Data extract =>

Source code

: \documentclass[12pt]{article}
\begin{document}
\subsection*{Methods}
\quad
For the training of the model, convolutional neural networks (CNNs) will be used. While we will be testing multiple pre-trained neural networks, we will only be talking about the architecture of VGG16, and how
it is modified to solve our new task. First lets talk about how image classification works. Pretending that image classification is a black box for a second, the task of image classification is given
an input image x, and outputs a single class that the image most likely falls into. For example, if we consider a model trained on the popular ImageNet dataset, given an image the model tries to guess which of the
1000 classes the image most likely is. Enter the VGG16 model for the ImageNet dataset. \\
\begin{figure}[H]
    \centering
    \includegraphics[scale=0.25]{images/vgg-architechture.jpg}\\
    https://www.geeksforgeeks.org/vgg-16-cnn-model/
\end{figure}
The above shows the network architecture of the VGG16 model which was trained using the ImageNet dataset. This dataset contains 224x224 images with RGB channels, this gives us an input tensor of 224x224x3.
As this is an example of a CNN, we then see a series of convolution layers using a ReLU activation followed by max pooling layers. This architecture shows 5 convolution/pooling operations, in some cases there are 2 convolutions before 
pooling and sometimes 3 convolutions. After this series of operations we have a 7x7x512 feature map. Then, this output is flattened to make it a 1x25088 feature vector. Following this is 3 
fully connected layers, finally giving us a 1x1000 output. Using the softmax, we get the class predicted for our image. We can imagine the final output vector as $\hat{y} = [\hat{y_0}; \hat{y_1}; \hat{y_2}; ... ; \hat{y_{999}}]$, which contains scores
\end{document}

==

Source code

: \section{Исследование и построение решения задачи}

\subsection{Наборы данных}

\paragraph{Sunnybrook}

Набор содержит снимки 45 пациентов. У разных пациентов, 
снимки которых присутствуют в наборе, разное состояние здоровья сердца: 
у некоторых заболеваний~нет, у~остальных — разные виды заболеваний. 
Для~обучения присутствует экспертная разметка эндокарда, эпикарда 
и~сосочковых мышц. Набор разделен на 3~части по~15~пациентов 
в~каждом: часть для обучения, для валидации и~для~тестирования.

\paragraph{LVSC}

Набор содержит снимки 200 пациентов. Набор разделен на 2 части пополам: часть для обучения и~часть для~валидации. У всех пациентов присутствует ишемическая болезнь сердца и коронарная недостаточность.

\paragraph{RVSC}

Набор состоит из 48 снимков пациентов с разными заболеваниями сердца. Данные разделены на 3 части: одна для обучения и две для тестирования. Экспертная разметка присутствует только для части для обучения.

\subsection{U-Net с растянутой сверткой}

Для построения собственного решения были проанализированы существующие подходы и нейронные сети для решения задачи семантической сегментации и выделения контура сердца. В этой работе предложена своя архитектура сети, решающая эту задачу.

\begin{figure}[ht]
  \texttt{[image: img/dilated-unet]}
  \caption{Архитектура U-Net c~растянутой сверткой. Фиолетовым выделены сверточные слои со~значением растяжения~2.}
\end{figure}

...

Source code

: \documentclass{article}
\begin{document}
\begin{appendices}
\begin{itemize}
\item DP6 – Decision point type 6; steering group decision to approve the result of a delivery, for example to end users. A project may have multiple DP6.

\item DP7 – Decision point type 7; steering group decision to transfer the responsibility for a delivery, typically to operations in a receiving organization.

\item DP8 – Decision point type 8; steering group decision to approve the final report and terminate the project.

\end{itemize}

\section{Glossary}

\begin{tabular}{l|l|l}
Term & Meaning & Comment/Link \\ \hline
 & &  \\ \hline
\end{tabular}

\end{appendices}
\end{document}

Work instruction => All lines above from the line with "и построение решения" through the line with "снимки которых присутствуют", both included, are to be set down exactly, with nothing else.

Response to this task =>
: \section{Исследование и построение решения задачи}

\subsection{Наборы данных}

\paragraph{Sunnybrook}

Набор содержит снимки 45 пациентов. У разных пациентов, 
снимки которых присутствуют в наборе, разное состояние здоровья сердца: 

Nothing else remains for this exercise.